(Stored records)
* * * * *
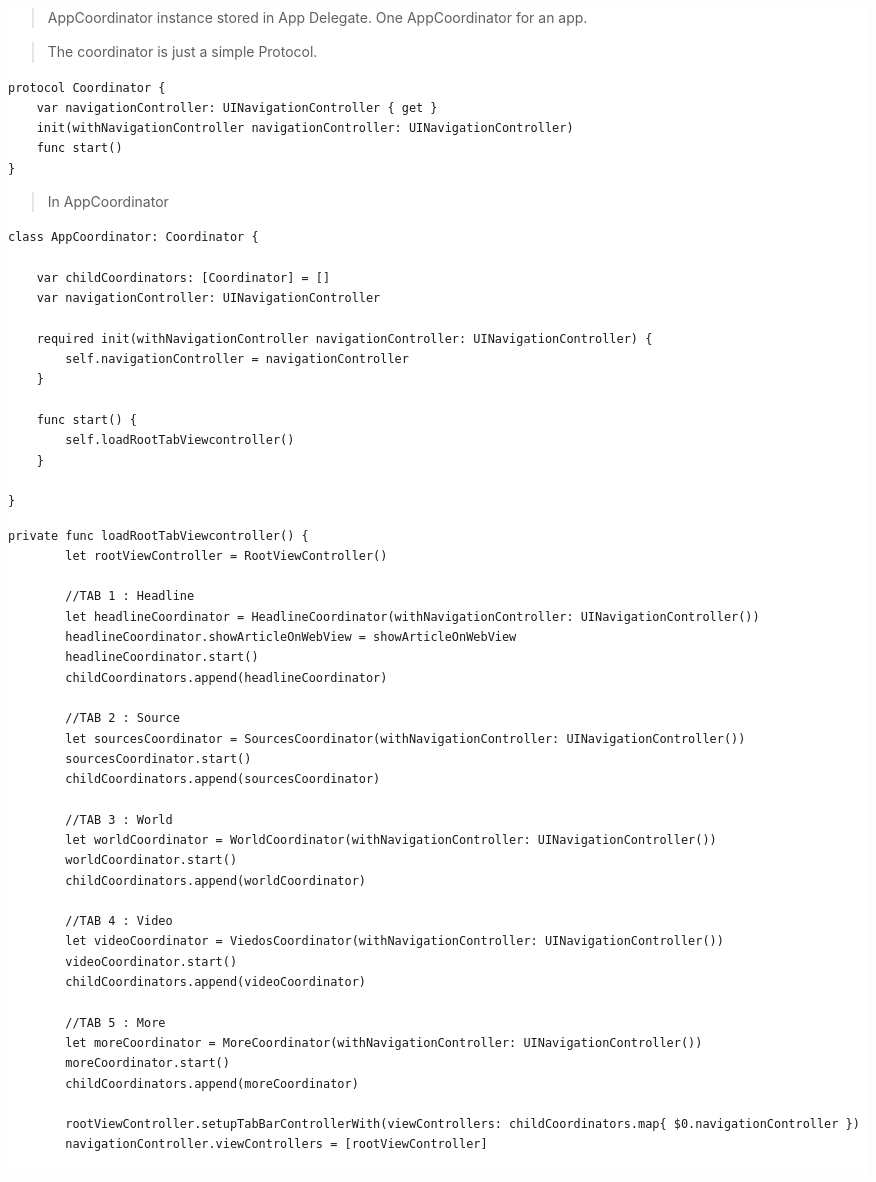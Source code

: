 > AppCoordinator instance stored in App Delegate. One AppCoordinator for an app.

> The coordinator is just a simple Protocol.
```
protocol Coordinator {
    var navigationController: UINavigationController { get }
    init(withNavigationController navigationController: UINavigationController)
    func start()
}
```

> In AppCoordinator
```
class AppCoordinator: Coordinator {
    
    var childCoordinators: [Coordinator] = []
    var navigationController: UINavigationController
    
    required init(withNavigationController navigationController: UINavigationController) {
        self.navigationController = navigationController
    }
    
    func start() {
        self.loadRootTabViewcontroller()
    }
    
}
```

```
private func loadRootTabViewcontroller() {
        let rootViewController = RootViewController()
        
        //TAB 1 : Headline
        let headlineCoordinator = HeadlineCoordinator(withNavigationController: UINavigationController())
        headlineCoordinator.showArticleOnWebView = showArticleOnWebView
        headlineCoordinator.start()
        childCoordinators.append(headlineCoordinator)
        
        //TAB 2 : Source
        let sourcesCoordinator = SourcesCoordinator(withNavigationController: UINavigationController())
        sourcesCoordinator.start()
        childCoordinators.append(sourcesCoordinator)
        
        //TAB 3 : World
        let worldCoordinator = WorldCoordinator(withNavigationController: UINavigationController())
        worldCoordinator.start()
        childCoordinators.append(worldCoordinator)
        
        //TAB 4 : Video
        let videoCoordinator = ViedosCoordinator(withNavigationController: UINavigationController())
        videoCoordinator.start()
        childCoordinators.append(videoCoordinator)
        
        //TAB 5 : More
        let moreCoordinator = MoreCoordinator(withNavigationController: UINavigationController())
        moreCoordinator.start()
        childCoordinators.append(moreCoordinator)
        
        rootViewController.setupTabBarControllerWith(viewControllers: childCoordinators.map{ $0.navigationController })
        navigationController.viewControllers = [rootViewController]
        
```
* * * * *
We ask that the entries above be copied exactly, with the pictures omitted.

Source code

: > AppCoordinator instance stored in App Delegate. One AppCoordinator for an app.

> The coordinator is just a simple Protocol.
```
protocol Coordinator {
    var navigationController: UINavigationController { get }
    init(withNavigationController navigationController: UINavigationController)
    func start()
}
```

> In AppCoordinator
```
class AppCoordinator: Coordinator {
    
    var childCoordinators: [Coordinator] = []
    var navigationController: UINavigationController
    
    required init(withNavigationController navigationController: UINavigationController) {
        self.navigationController = navigationController
    }
    
    func start() {
        self.loadRootTabViewcontroller()
    }
    
}
```

```
private func loadRootTabViewcontroller() {
        let rootViewController = RootViewController()
        
        //TAB 1 : Headline
        let headlineCoordinator = HeadlineCoordinator(withNavigationController: UINavigationController())
        headlineCoordinator.showArticleOnWebView = showArticleOnWebView
        headlineCoordinator.start()
        childCoordinators.append(headlineCoordinator)
        
        //TAB 2 : Source
        let sourcesCoordinator = SourcesCoordinator(withNavigationController: UINavigationController())
        sourcesCoordinator.start()
        childCoordinators.append(sourcesCoordinator)
        
        //TAB 3 : World
        let worldCoordinator = WorldCoordinator(withNavigationController: UINavigationController())
        worldCoordinator.start()
        childCoordinators.append(worldCoordinator)
        
        //TAB 4 : Video
        let videoCoordinator = ViedosCoordinator(withNavigationController: UINavigationController())
        videoCoordinator.start()
        childCoordinators.append(videoCoordinator)
        
        //TAB 5 : More
        let moreCoordinator = MoreCoordinator(withNavigationController: UINavigationController())
        moreCoordinator.start()
        childCoordinators.append(moreCoordinator)
        
        rootViewController.setupTabBarControllerWith(viewControllers: childCoordinators.map{ $0.navigationController })
        navigationController.viewControllers = [rootViewController]
        
```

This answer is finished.